*** DATA RECORDS Section Begins ***

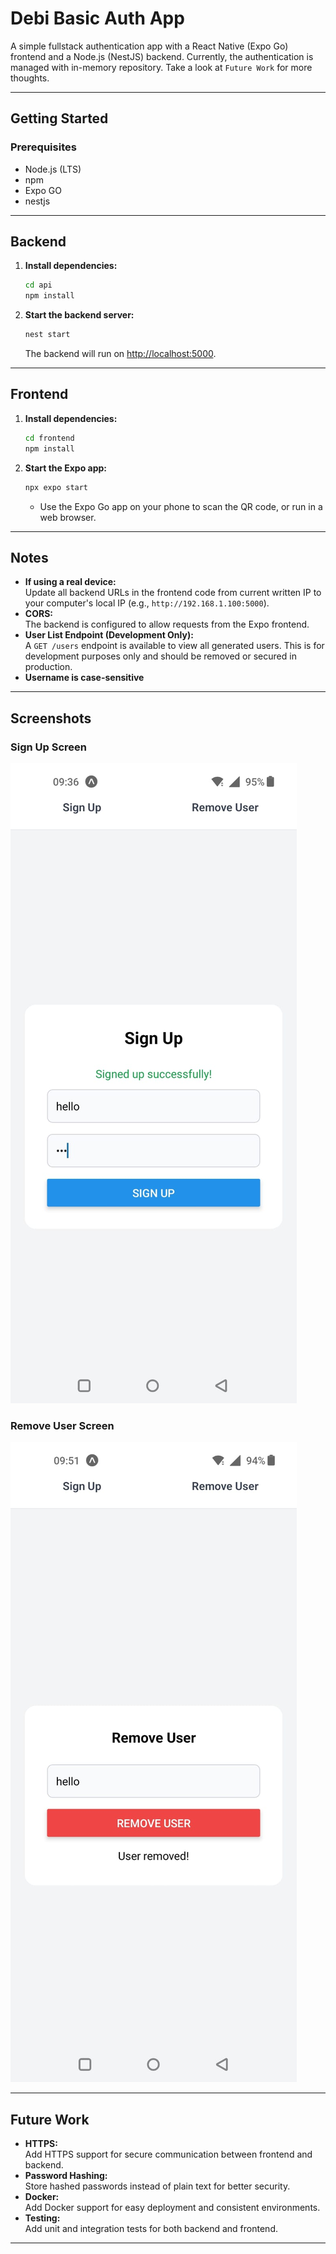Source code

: # Debi Basic Auth App

A simple fullstack authentication app with a React Native (Expo Go) frontend and a Node.js (NestJS) backend.
Currently, the authentication is managed with in-memory repository. Take a look at `Future Work` for more thoughts.

---

## Getting Started

### Prerequisites

- Node.js (LTS)
- npm
- Expo GO
- nestjs

---

## Backend

1. **Install dependencies:**
   ```sh
   cd api
   npm install
   ```

2. **Start the backend server:**
   ```sh
   nest start
   ```
   The backend will run on [http://localhost:5000](http://localhost:5000).

---

## Frontend

1. **Install dependencies:**
   ```sh
   cd frontend
   npm install
   ```

2. **Start the Expo app:**
   ```sh
   npx expo start
   ```
   - Use the Expo Go app on your phone to scan the QR code, or run in a web browser.

---

## Notes

- **If using a real device:**  
  Update all backend URLs in the frontend code from current written IP to your computer's local IP (e.g., `http://192.168.1.100:5000`).
- **CORS:**  
  The backend is configured to allow requests from the Expo frontend.
- **User List Endpoint (Development Only):**  
  A `GET /users` endpoint is available to view all generated users. This is for development purposes only and should be removed or secured in production.
- **Username is case-sensitive**

---

## Screenshots

### Sign Up Screen

![Sign Up Screen](assets/SignUpScreen.jpeg)

### Remove User Screen

![Remove User Screen](assets/removeUserScreen.jpeg)

---


## Future Work

- **HTTPS:**  
  Add HTTPS support for secure communication between frontend and backend.
- **Password Hashing:**  
  Store hashed passwords instead of plain text for better security.
- **Docker:**  
  Add Docker support for easy deployment and consistent environments.
- **Testing:**  
  Add unit and integration tests for both backend and frontend.

---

*** DATA RECORDS Section Ends ***

GOAL OF THE EXERCISE:
The lines to copy run from the one containing "Store hashed passwords" through the last line above. Copy them exactly and include nothing else.

EXPECTED ANSWER:
  Store hashed passwords instead of plain text for better security.
- **Docker:**  
  Add Docker support for easy deployment and consistent environments.
- **Testing:**  
  Add unit and integration tests for both backend and frontend.

---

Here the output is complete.